6.1.1 Detector - Either a thermal conductivity or a flame ionization detector may be used. Detector stability must be such that the sensitivity and baseline drift requirements as defined in Section 8 are met. The detector also must be capable of operating continuously at a temperature equivalent to the maximum column temperature employed, and it must be connected to the column so as to avoid any cold spots.

NOTE 1 - Care must be taken that the sample size chosen does not allow some peaks to exceed the linear range of the detector. This is especially critical with the flame ionization detector. With thermal conductivity detectors, sample sizes of the order of 1 to 5 µL generally are satisfactory. With flame ionization detectors, the sample size should not exceed 1 µL.

NOTE 2 - It is not desirable to operate the detector at temperatures much higher than the maximum column temperature employed. Operation at higher temperatures only serves to shorten the useful life of the detector, and generally contributes to higher noise levels and greater drift.

6.1.2 Column Temperature Programmer - The chromatograph must be capable of program temperature operation over a range sufficient to establish a retention time of at least 15 s for propane and of allowing elution of the entire sample within a reasonable time period.
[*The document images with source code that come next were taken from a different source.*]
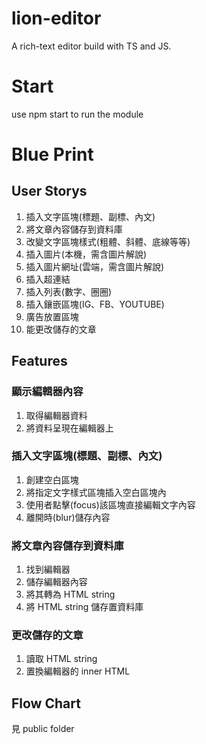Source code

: # lion-editor

A rich-text editor build with TS and JS.

# Start

use npm start to run the module

# Blue Print

## User Storys

1. 插入文字區塊(標題、副標、內文)
2. 將文章內容儲存到資料庫
3. 改變文字區塊樣式(粗體、斜體、底線等等)
4. 插入圖片(本機，需含圖片解說)
5. 插入圖片網址(雲端，需含圖片解說)
6. 插入超連結
7. 插入列表(數字、圈圈)
8. 插入鑲嵌區塊(IG、FB、YOUTUBE)
9. 廣告放置區塊
10. 能更改儲存的文章

## Features

### 顯示編輯器內容

1. 取得編輯器資料
2. 將資料呈現在編輯器上

### 插入文字區塊(標題、副標、內文)

1. 創建空白區塊
2. 將指定文字樣式區塊插入空白區塊內
3. 使用者點擊(focus)該區塊直接編輯文字內容
4. 離開時(blur)儲存內容

### 將文章內容儲存到資料庫

1. 找到編輯器
2. 儲存編輯器內容
3. 將其轉為 HTML string
4. 將 HTML string 儲存置資料庫

### 更改儲存的文章

1. 讀取 HTML string
2. 置換編輯器的 inner HTML

## Flow Chart

見 public folder
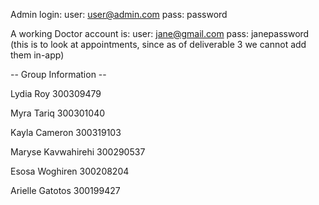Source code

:  Admin login: user: user@admin.com pass: password 

 A working Doctor account is: user: jane@gmail.com pass: janepassword (this is to look at appointments, since as of deliverable 3 we cannot add them in-app)

-- Group Information --

Lydia Roy 300309479

Myra Tariq 300301040

Kayla Cameron 300319103

Maryse Kavwahirehi 300290537

Esosa Woghiren 300208204

Arielle Gatotos 300199427
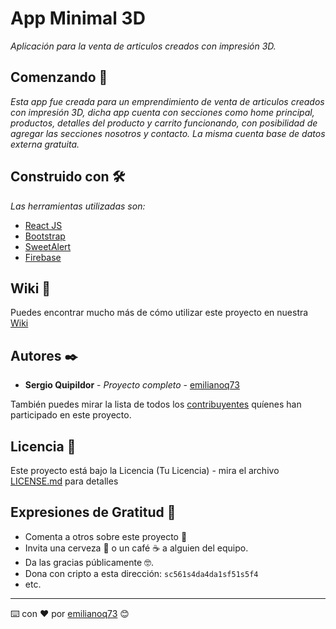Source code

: # App Minimal 3D

_Aplicación para la venta de articulos creados con impresión 3D._

## Comenzando 🚀

_Esta app fue creada para un emprendimiento de venta de articulos creados con impresión 3D,
dicha app cuenta con secciones como home principal, productos, detalles del producto y carrito funcionando,
con posibilidad de agregar las secciones nosotros y contacto.
La misma cuenta base de datos externa gratuita._



## Construido con 🛠️

_Las herramientas utilizadas son:_

* [React JS](https://reactjs.org/) 
* [Bootstrap](https://getbootstrap.com/docs/5.1/getting-started/introduction/)
* [SweetAlert](https://sweetalert2.github.io/)
* [Firebase](https://firebase.google.com/?hl=es)

## Wiki 📖

Puedes encontrar mucho más de cómo utilizar este proyecto en nuestra [Wiki](https://github.com/emilianoq73/minimal3d)

## Autores ✒️

* **Sergio Quipildor** - *Proyecto completo* - [emilianoq73](https://github.com/emilianoq73/)

También puedes mirar la lista de todos los [contribuyentes](https://github.com/your/project/contributors) quíenes han participado en este proyecto. 

## Licencia 📄

Este proyecto está bajo la Licencia (Tu Licencia) - mira el archivo [LICENSE.md](LICENSE.md) para detalles

## Expresiones de Gratitud 🎁

* Comenta a otros sobre este proyecto 📢
* Invita una cerveza 🍺 o un café ☕ a alguien del equipo. 
* Da las gracias públicamente 🤓.
* Dona con cripto a esta dirección: `sc561s4da4da1sf51s5f4`
* etc.



---
⌨️ con ❤️ por [emilianoq73](https://github.com/emilianoq73/) 😊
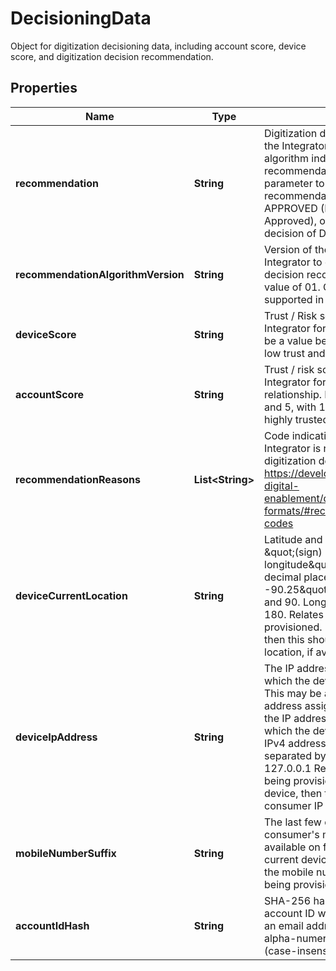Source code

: 

# DecisioningData

Object for digitization decisioning data, including account score, device score, and digitization decision recommendation.

## Properties

| Name | Type | Description | Notes |
|------------ | ------------- | ------------- | -------------|
|**recommendation** | **String** | Digitization decision recommended by the Integrator. The Integrator will use the algorithm indicated in the recommendationAlgorithmVersion parameter to determine their recommendation. Must be either:  APPROVED (Recommend a decision of Approved), or DECLINED (Recommend a decision of Declined).  |  [optional] |
|**recommendationAlgorithmVersion** | **String** | Version of the algorithm used by the Integrator to determine its digitization decision recommendation; must be a value of 01. Other values may be supported in the future. |  [optional] |
|**deviceScore** | **String** | Trust / Risk score assigned by the Integrator for the consumer device. Must be a value between 1 and 5, with 1 being low trust and 5 being highly trusted. |  [optional] |
|**accountScore** | **String** | Trust / risk score assigned by the Integrator for the consumer account or relationship. Must be a value between 1 and 5, with 1 being low trust and 5 being highly trusted. |  [optional] |
|**recommendationReasons** | **List&lt;String&gt;** | Code indicating the reason why the Integrator is recommending their digitization decision. See table here - https://developer.mastercard.com/mdes-digital-enablement/documentation/code-and-formats/#recommendation-reason-codes |  [optional] |
|**deviceCurrentLocation** | **String** | Latitude and longitude in the format \&quot;(sign) latitude, (sign) longitude\&quot; with a precision of 2 decimal places. Ex - \&quot;38.63, -90.25\&quot; Latitude is between -90 and 90. Longitude between -180 and 180. Relates to the target device being provisioned. If there is no target device, then this should be the current consumer location, if available.  |  [optional] |
|**deviceIpAddress** | **String** | The IP address of the device through which the device reaches the internet. This may be a temporary or permanent IP address assigned to a home router, or the IP address of a gateway through which the device connects to a network. IPv4 address format of 4 octets separated by \&quot;.\&quot; Ex - 127.0.0.1 Relates to the target device being provisioned. If there is no target device, then this should be the current consumer IP address, if available. |  [optional] |
|**mobileNumberSuffix** | **String** | The last few digits (typically four) of the consumer&#39;s mobile phone number as available on file or on the consumer&#39;s current device, which may or may not be the mobile number of the target device being provisioned. |  [optional] |
|**accountIdHash** | **String** | SHA-256 hash of the Cardholder&#39;s account ID with the Integrator (typically an email address). Max length is 64 alpha-numeric and hex-encoded data (case-insensitive). |  [optional] |



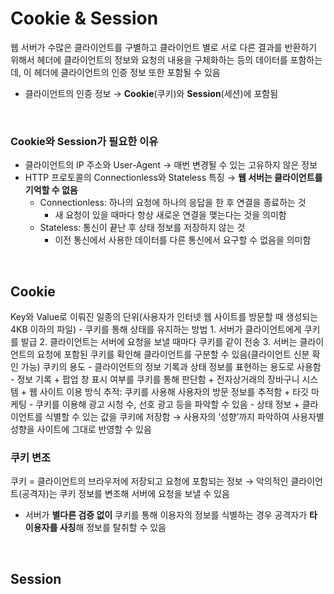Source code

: # Cookie & Session
웹 서버가 수많은 클라이언트를 구별하고 클라이언트 별로 서로 다른 결과를 반환하기 위해서 헤더에 클라이언트의 정보와 요청의 내용을 구체화하는 등의 데이터를 포함하는데, 이 헤더에 클라이언트의 인증 정보 또한 포함될 수 있음
* 클라이언트의 인증 정보 → **Cookie**(쿠키)와 **Session**(세션)에 포함됨

<br/>

### Cookie와 Session가 필요한 이유
* 클라이언트의 IP 주소와 User-Agent → 매번 변경될 수 있는 고유하지 않은 정보
* HTTP 프로토콜의 Connectionless와 Stateless 특징 → **웹 서버는 클라이언트를 기억할 수 없음**
	- Connectionless: 하나의 요청에 하나의 응답을 한 후 연결을 종료하는 것
		+ 새 요청이 있을 때마다 항상 새로운 연결을 맺는다는 것을 의미함
	- Stateless: 통신이 끝난 후 상태 정보를 저장하지 않는 것
		+ 이전 통신에서 사용한 데이터를 다른 통신에서 요구할 수 없음을 의미함

<br/>

## Cookie
Key와 Value로 이뤄진 일종의 단위(사용자가 인터넷 웹 사이트를 방문할 때 생성되는 4KB 이하의 파일)
	- 쿠키를 통해 상태를 유지하는 방법
		1. 서버가 클라이언트에게 쿠키를 발급
		2. 클라이언트는 서버에 요청을 보낼 때마다 쿠키를 같이 전송
		3. 서버는 클라이언트의 요청에 포함된 쿠키를 확인해 클라이언트를 구분할 수 있음(클라이언트 신분 확인 가능)
쿠키의 용도 - 클라이언트의 정보 기록과 상태 정보를 표현하는 용도로 사용함
	- 정보 기록
		+ 팝업 창 표시 여부를 쿠키를 통해 판단함
		+ 전자상거래의 장바구니 시스템
		+ 웹 사이트 이용 방식 추적: 쿠키를 사용해 사용자의 방문 정보를 추적함
		+ 타깃 마케팅 - 쿠키를 이용해 광고 시청 수, 선호 광고 등을 파악할 수 있음
	- 상태 정보
		+ 클라이언트를 식별할 수 있는 값을 쿠키에 저장함 → 사용자의 ‘성향’까지 파악하여 사용자별 성향을 사이트에 그대로 반영할 수 있음

### 쿠키 변조
쿠키 = 클라이언트의 브라우저에 저장되고 요청에 포함되는 정보 → 악의적인 클라이언트(공격자)는 쿠키 정보를 변조해 서버에 요청을 보낼 수 있음
* 서버가 **별다른 검증 없이** 쿠키를 통해 이용자의 정보를 식별하는 경우 공격자가 **타 이용자를 사칭**해 정보를 탈취할 수 있음

<br/>

## Session
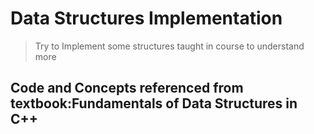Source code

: # Data Structures Implementation

> Try to Implement some structures taught in course to understand more

## Code and Concepts referenced from textbook:Fundamentals of Data Structures in C++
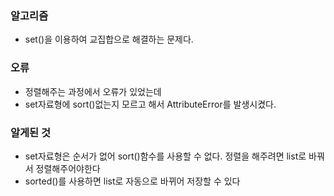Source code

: ### 알고리즘
 - set()을 이용하여 교집합으로 해결하는 문제다.

### 오류
 - 정렬해주는 과정에서 오류가 있었는데
 - set자료형에 sort()없는지 모르고 해서 AttributeError를 발생시켰다.

### 알게된 것
 - set자료형은 순서가 없어 sort()함수를 사용할 수 없다. 정렬을 해주려면 list로 바꿔서 정렬해주어야한다
 - sorted()를 사용하면 list로 자동으로 바뀌어 저장할 수 있다 
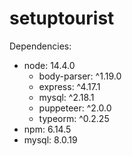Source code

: # setuptourist

Dependencies:
- node: 14.4.0
  - body-parser: ^1.19.0
  - express: ^4.17.1
  - mysql: ^2.18.1
  - puppeteer: ^2.0.0
  - typeorm: ^0.2.25
- npm: 6.14.5
- mysql: 8.0.19
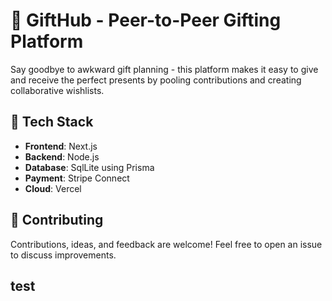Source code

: # 🎁 GiftHub - Peer-to-Peer Gifting Platform

Say goodbye to awkward gift planning - this platform makes it easy to give and receive the perfect presents by pooling contributions and creating collaborative wishlists.

## 🚀 Tech Stack

- **Frontend**: Next.js
- **Backend**: Node.js
- **Database**: SqlLite using Prisma
- **Payment**: Stripe Connect
- **Cloud**: Vercel

## 🤝 Contributing

Contributions, ideas, and feedback are welcome! Feel free to open an issue to discuss improvements.

## test
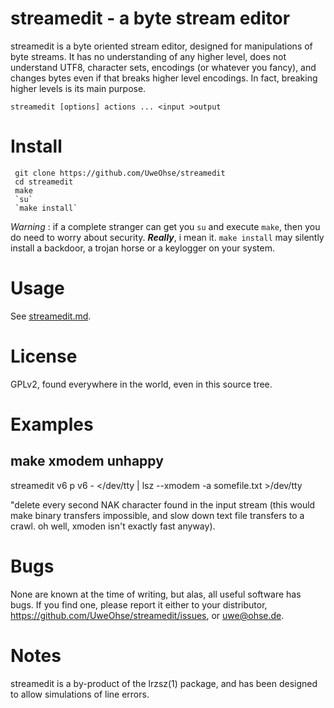 # streamedit - a byte stream editor

streamedit is a byte oriented stream editor, designed for manipulations of byte streams. It has no understanding of any higher level, does not understand UTF8, character sets, encodings (or whatever you fancy), and changes bytes even if that breaks higher level encodings. In fact, breaking higher levels is its main purpose.

`streamedit [options] actions ... <input >output`

# Install

     git clone https://github.com/UweOhse/streamedit
     cd streamedit
     make
     `su`
     `make install`

_Warning_ : if a complete stranger can get you `su` and execute `make`, then you do need to worry about security. ___Really___, i mean it. `make install` may silently install a backdoor, a trojan horse or a keylogger on your system.

# Usage

See [streamedit.md](./streamedit.md).

# License

GPLv2, found everywhere in the world, even in this source tree.

# Examples

## make xmodem unhappy

streamedit v6 p v6 - </dev/tty | lsz --xmodem -a somefile.txt >/dev/tty

"delete every second NAK character found in the input stream (this would make binary transfers impossible, and slow down text file transfers to a crawl. oh well, xmoden isn't exactly fast anyway).

# Bugs

None are known at the time of writing, but alas, all useful software has bugs.
If you find one, please report it either to your distributor, <https://github.com/UweOhse/streamedit/issues>, or <uwe@ohse.de>.

# Notes

streamedit is a by-product of the lrzsz(1) package, and has been designed to allow simulations of line errors.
Subambient capability may be required. The programming rate must be sufficiently reproducible to meet the requirements of 8.7.

NOTE 3 - If the column is operated at subambient temperature, excessively low initial column temperature must be avoided, to ensure that the stationary phase remains liquid. The initial temperature of the column should be only low enough to obtain a calibration curve meeting the specifications of this test method.

6.1.3 Sample Inlet System - The sample inlet system must be capable of operating continuously at a temperature equivalent to the maximum column temperature employed, or provide on-column injection with some means of programming the entire column, including point of sample introduction up to the maximum temperature required. The sample inlet system must be connected to the chromatographic column so as to avoid any cold spots.

6.1.4 Flow Controllers - Chromatographs must be equipped with constant-flow controllers capable of holding carrier gas flow constant to ±1 % over the full operating temperature range.

6.2 Sample Introduction - Sample introduction may be either by means of a constant-volume liquid sample valve or by injection with a microsyringe through a septum. If the sample is injected manually, cool the syringe to 0 to 4°C (32 to 40°F) before taking the sample from the sample vial.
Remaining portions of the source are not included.